Clever design saves on masking tape

Sprayed partsThe biggest challenge I could see from looking at the box artwork for the Ford Truck, was painting. The thing that initially attracted me to the model was the pretty picture but I suspected that replicating the design was going to stretch my masking abilities.

But no, the designer has made things easy. All the major parts are split along the colour lines. Thus, the cab makes up into two sub-assemblies. One is painted dark blue, the other, white.

Better still, the trailer splits the same. This is more impressive as it would be much easier to mould, and simpler to build, if the sides were in single slabs of plastic. However, we get a tub for the bottom, sides, and roof. Each is dark blue, light blue and silver respectively. I wish many model locomotive kits were as well designed.
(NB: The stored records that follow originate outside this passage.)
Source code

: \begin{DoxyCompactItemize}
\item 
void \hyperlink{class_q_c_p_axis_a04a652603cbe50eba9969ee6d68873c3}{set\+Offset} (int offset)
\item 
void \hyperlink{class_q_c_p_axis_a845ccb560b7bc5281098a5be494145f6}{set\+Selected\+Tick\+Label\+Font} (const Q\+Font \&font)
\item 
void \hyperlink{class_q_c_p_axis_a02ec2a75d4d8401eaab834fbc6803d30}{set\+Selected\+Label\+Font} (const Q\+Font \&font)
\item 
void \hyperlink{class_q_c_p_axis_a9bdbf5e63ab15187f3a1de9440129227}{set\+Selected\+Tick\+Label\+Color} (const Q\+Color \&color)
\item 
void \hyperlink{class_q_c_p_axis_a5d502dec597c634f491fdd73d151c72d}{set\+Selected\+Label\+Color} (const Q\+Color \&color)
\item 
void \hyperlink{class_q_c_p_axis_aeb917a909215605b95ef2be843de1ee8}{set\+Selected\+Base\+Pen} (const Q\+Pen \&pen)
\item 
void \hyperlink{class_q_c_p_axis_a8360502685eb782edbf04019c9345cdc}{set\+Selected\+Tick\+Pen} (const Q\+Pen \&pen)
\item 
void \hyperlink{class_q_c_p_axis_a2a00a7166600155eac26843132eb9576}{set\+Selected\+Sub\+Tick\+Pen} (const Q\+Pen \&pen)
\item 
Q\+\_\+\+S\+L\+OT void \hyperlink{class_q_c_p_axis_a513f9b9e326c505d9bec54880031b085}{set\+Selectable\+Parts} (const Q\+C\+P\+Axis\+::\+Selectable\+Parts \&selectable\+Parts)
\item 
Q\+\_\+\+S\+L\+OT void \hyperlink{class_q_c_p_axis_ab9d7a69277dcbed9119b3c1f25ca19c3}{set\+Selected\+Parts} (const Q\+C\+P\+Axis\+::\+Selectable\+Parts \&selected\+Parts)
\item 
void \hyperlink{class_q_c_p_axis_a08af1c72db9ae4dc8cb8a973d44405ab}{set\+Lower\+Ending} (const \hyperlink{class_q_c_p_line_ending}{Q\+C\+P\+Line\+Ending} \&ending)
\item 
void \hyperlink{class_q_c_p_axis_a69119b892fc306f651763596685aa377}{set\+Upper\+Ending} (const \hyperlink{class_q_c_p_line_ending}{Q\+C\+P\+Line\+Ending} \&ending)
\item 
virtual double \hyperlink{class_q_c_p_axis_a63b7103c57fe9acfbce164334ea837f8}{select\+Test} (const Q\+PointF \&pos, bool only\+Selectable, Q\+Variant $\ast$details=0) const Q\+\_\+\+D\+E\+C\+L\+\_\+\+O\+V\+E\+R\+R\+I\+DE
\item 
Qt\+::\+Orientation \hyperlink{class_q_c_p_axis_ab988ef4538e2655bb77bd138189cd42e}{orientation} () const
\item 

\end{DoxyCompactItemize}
Spraying was fun. My stock of blues isn't large so I had to use gloss colours for these. In theory, this is A Good Thing as the smooth surface should be more decal-friendly than a matt one is. Trouble is, I'm not very good at spraying gloss. Coverage always seems very poor and the only way to hide the white plastic is lots and lots of very thin coats, each given a shot of hair drier before the next one is laid down. Tedious and prone to attracting dust.

In the end, I have mostly got away with it. However, there and hour and a half of work to produce a finish that in truth isn't as good in some ways (I win on paint thickness, they win on finish) as you will find on a 4 quid diecast lorry.